◆ **Problem details**
Every record below must be returned exactly as it was received.

◆ **Records from a data collection**
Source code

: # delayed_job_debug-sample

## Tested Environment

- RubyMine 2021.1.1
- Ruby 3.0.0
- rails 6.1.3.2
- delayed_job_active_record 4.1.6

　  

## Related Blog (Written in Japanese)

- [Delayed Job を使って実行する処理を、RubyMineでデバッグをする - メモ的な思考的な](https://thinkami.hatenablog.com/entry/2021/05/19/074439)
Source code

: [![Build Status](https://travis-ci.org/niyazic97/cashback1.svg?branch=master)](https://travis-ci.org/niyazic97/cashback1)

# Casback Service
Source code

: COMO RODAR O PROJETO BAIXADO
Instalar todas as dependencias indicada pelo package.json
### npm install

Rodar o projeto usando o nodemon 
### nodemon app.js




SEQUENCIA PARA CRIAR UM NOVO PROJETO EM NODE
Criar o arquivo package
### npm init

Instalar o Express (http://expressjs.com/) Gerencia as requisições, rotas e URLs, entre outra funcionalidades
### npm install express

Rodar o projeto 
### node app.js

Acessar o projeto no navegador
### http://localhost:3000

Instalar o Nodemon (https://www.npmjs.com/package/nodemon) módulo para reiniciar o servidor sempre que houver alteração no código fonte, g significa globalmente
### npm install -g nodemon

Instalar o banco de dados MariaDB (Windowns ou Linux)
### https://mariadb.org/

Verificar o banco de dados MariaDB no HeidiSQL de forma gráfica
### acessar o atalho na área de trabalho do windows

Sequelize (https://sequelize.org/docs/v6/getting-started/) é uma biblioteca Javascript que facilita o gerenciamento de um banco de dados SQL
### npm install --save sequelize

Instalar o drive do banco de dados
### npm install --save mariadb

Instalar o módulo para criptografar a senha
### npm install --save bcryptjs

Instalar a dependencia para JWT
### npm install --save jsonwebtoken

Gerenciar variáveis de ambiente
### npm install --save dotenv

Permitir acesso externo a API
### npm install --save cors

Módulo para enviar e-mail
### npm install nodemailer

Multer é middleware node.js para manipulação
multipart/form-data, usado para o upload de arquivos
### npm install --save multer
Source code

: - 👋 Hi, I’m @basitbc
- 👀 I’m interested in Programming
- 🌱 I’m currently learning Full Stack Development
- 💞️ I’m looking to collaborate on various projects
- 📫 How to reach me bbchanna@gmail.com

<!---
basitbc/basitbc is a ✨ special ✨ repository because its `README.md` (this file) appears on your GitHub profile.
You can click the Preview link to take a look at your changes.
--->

◆ **Answer to this task**
Source code

: # delayed_job_debug-sample

## Tested Environment

- RubyMine 2021.1.1
- Ruby 3.0.0
- rails 6.1.3.2
- delayed_job_active_record 4.1.6

　  

## Related Blog (Written in Japanese)

- [Delayed Job を使って実行する処理を、RubyMineでデバッグをする - メモ的な思考的な](https://thinkami.hatenablog.com/entry/2021/05/19/074439)
Source code

: [![Build Status](https://travis-ci.org/niyazic97/cashback1.svg?branch=master)](https://travis-ci.org/niyazic97/cashback1)

# Casback Service
Source code

: COMO RODAR O PROJETO BAIXADO
Instalar todas as dependencias indicada pelo package.json
### npm install

Rodar o projeto usando o nodemon 
### nodemon app.js




SEQUENCIA PARA CRIAR UM NOVO PROJETO EM NODE
Criar o arquivo package
### npm init

Instalar o Express (http://expressjs.com/) Gerencia as requisições, rotas e URLs, entre outra funcionalidades
### npm install express

Rodar o projeto 
### node app.js

Acessar o projeto no navegador
### http://localhost:3000

Instalar o Nodemon (https://www.npmjs.com/package/nodemon) módulo para reiniciar o servidor sempre que houver alteração no código fonte, g significa globalmente
### npm install -g nodemon

Instalar o banco de dados MariaDB (Windowns ou Linux)
### https://mariadb.org/

Verificar o banco de dados MariaDB no HeidiSQL de forma gráfica
### acessar o atalho na área de trabalho do windows

Sequelize (https://sequelize.org/docs/v6/getting-started/) é uma biblioteca Javascript que facilita o gerenciamento de um banco de dados SQL
### npm install --save sequelize

Instalar o drive do banco de dados
### npm install --save mariadb

Instalar o módulo para criptografar a senha
### npm install --save bcryptjs

Instalar a dependencia para JWT
### npm install --save jsonwebtoken

Gerenciar variáveis de ambiente
### npm install --save dotenv

Permitir acesso externo a API
### npm install --save cors

Módulo para enviar e-mail
### npm install nodemailer

Multer é middleware node.js para manipulação
multipart/form-data, usado para o upload de arquivos
### npm install --save multer
Source code

: - 👋 Hi, I’m @basitbc
- 👀 I’m interested in Programming
- 🌱 I’m currently learning Full Stack Development
- 💞️ I’m looking to collaborate on various projects
- 📫 How to reach me bbchanna@gmail.com

<!---
basitbc/basitbc is a ✨ special ✨ repository because its `README.md` (this file) appears on your GitHub profile.
You can click the Preview link to take a look at your changes.
--->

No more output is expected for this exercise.